Violating his e-mail (which is how she finds out about the affair), creating an electronic doppelganger to inhabit Amber’s Facebook to find out more about her, sitting outside her husband's and Amber’s new home for hours at a time in her car, installing herself in an abandoned house next to the lovers’ bungalow to better facilitate her observations of the two, ending up killing their dog after it bites her, putting into motion a plan to exact revenge on the two of them – her actions grow increasingly over the top until, like Louise Doughty’s narrator in “Apple Tree Yard,” which Ophelia’s situation put me in mind of, she ends up behind bars, from which, like Doughty’s narrator, she recounts how she came to be in her current circumstances.
Compelling, even unputdownable, her story, just on its literal level, though, as I say, no doubt even more rewarding for a reader more acquainted with Dante than I. Still, even with my lamentable ignorance of the poet, the book made for enough of a satisfying read for me – it’s one of the best novels I’ve read this year – that I have no compunction in awarding it five stars.
Mostly it was the narrator’s voice, with its academic but not off-puttingly-so tone, that drew me in. Almost never was I put off by it in the way that I’ve been put off by the prose in other academic novels, even one that overall I liked very much, Jennifer Harris’ “The Devil Came to Bonn,” which also features an academic woman who stalks a man who wronged her and which also is distinguished by prose which for the most part shines but occasionally falters. Barely a few pages in, for instance, at an academic conference, a spokesman is characterized as sighing into the microphone “like a desiccating gust of wind scorching a withered paddock.”
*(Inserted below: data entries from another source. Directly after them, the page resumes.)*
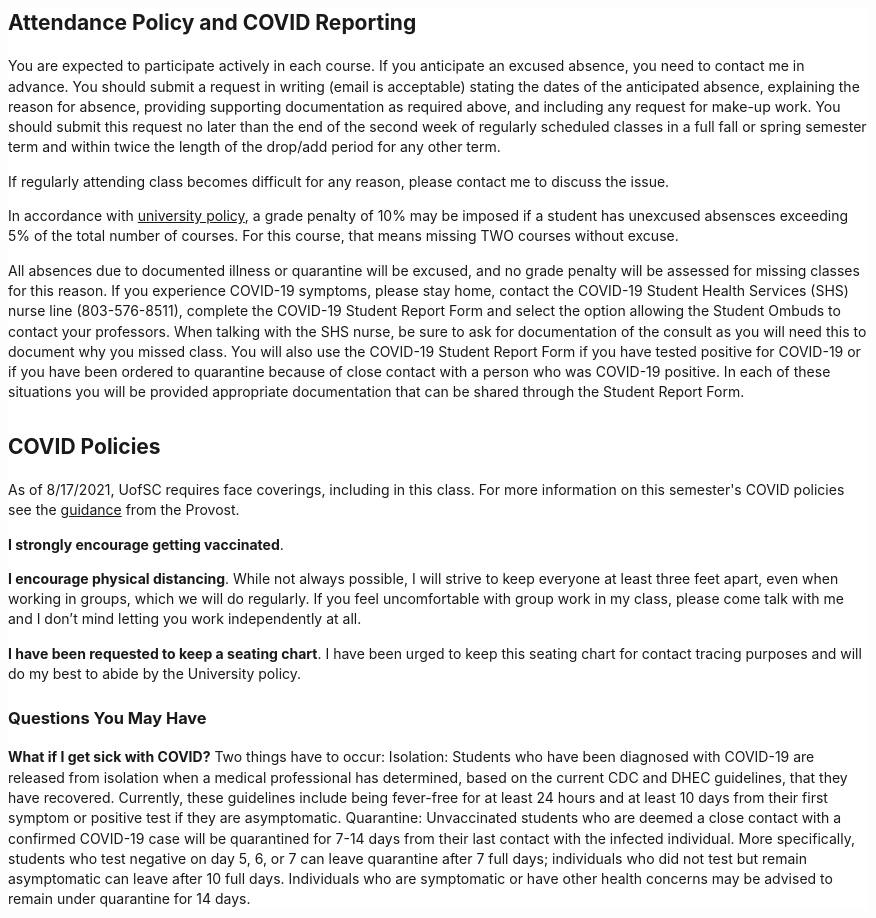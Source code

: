 ## Attendance Policy and COVID Reporting 

You are expected to participate actively in each course. If you anticipate an excused absence, you need to contact me in advance. You should submit a request in writing (email is acceptable) stating the dates of the anticipated absence, explaining the reason for absence, providing supporting documentation as required above, and including any request for make-up work. You should submit this request no later than the end of the second week of regularly scheduled classes in a full fall or spring semester term and within twice the length of the drop/add period for any other term. 

If regularly attending class becomes difficult for any reason, please contact me to discuss the issue.  

In accordance with [university policy](https://sc.edu/about/offices_and_divisions/faculty_senate/faculty-toolbox/documents/attendance_policy_approved_for_21_22.pdf), a grade penalty of 10% may be imposed if a student has unexcused absensces exceeding 5% of the total number of courses. For this course, that means missing TWO courses without excuse. 

All absences due to documented illness or quarantine will be excused, and no grade penalty will be assessed for missing classes for this reason. If you experience COVID-19 symptoms, please stay home, contact the COVID-19 Student Health Services (SHS) nurse line (803-576-8511), complete the COVID-19 Student Report Form and select the option allowing the Student Ombuds to contact your professors. When talking with the SHS nurse, be sure to ask for documentation of the consult as you will need this to document why you missed class. You will also use the COVID-19 Student Report Form if you have tested positive for COVID-19 or if you have been ordered to quarantine because of close contact with a person who was COVID-19 positive. In each of these situations you will be provided appropriate documentation that can be shared through the Student Report Form. 

## COVID Policies 

As of 8/17/2021, UofSC requires face coverings, including in this class. For more information on this semester's COVID policies see the [guidance](https://sc.edu/about/offices_and_divisions/provost/academicpriorities/keepteaching/guidance/index.php) from the Provost. 

**I strongly encourage getting vaccinated**. 

**I encourage physical distancing**. While not always possible, I will strive to keep everyone at least three feet apart, even when working in groups, which we will do regularly. If you feel uncomfortable with group work in my class, please come talk with me and I don’t mind letting you work independently at all.

**I have been requested to keep a seating chart**. I have been urged to keep this seating chart for contact tracing purposes and will do my best to abide by the University policy.

### Questions You May Have
**What if I get sick with COVID?** Two things have to occur: Isolation: Students who have been diagnosed with COVID-19 are released from isolation when a medical professional has determined, based on the current CDC and DHEC guidelines, that they have recovered. Currently, these guidelines include being fever-free for at least 24 hours and at least 10 days from their first symptom or positive test if they are asymptomatic. Quarantine: Unvaccinated students who are deemed a close contact with a confirmed COVID-19 case will be quarantined for 7-14 days from their last contact with the infected individual. More specifically, students who test negative on day 5, 6, or 7 can leave quarantine after 7 full days; individuals who did not test but remain asymptomatic can leave after 10 full days. Individuals who are symptomatic or have other health concerns may be advised to remain under quarantine for 14 days. 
No such moments of academic excess from LaHines, whose special skill for me is to be able to put together complex sentences with successions of subordinate clauses without sounding at all academic. This, for instance, was just one among many such sentences that I highlighted: “Only a woman unconcerned with how she is perceived by the outside world, by former spouse and law enforcement circles alike, would commit her observations of the husband and his lover to eight consecutively numbered spiral-bound notebooks, producing, in three months’ time, a comprehensive, incriminating document that would serve to confirm the prosecution’s theory that she was a spurned wife with rancor in her heart.”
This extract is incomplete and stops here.